Exercise instructions: Below are records; how many of their lines hold the string "root"? Reply with nothing but the number.

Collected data

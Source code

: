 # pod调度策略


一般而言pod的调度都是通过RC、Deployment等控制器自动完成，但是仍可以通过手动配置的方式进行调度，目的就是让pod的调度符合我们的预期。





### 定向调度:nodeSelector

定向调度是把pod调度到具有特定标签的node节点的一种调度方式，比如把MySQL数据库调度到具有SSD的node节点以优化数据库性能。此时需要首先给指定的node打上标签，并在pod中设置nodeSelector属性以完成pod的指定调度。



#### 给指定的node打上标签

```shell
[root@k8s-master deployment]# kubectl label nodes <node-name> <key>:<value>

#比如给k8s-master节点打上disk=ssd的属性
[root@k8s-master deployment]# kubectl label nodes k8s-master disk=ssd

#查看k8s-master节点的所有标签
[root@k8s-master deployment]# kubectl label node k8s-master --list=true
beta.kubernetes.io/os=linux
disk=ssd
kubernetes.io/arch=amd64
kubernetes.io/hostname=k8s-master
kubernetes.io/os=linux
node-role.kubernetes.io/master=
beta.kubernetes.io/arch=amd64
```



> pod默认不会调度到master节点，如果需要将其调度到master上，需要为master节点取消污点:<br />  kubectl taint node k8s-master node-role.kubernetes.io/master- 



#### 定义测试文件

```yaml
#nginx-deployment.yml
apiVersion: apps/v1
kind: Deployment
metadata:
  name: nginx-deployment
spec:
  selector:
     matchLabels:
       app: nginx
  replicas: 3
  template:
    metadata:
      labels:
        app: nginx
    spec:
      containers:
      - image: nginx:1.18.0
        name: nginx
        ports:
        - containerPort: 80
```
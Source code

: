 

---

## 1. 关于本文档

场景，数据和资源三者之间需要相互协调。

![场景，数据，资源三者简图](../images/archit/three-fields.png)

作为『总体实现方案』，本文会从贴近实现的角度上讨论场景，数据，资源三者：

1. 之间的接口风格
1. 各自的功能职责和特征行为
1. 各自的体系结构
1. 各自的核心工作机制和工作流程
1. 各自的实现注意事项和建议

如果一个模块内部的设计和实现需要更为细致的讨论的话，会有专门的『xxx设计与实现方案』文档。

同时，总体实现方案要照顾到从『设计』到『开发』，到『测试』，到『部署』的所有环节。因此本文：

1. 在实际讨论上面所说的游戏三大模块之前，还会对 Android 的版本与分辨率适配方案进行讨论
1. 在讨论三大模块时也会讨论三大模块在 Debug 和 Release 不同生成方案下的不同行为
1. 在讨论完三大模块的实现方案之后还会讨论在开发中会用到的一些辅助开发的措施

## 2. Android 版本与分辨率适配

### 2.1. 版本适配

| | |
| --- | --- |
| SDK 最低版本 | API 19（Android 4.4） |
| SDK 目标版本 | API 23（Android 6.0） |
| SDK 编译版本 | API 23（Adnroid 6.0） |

Answer: 3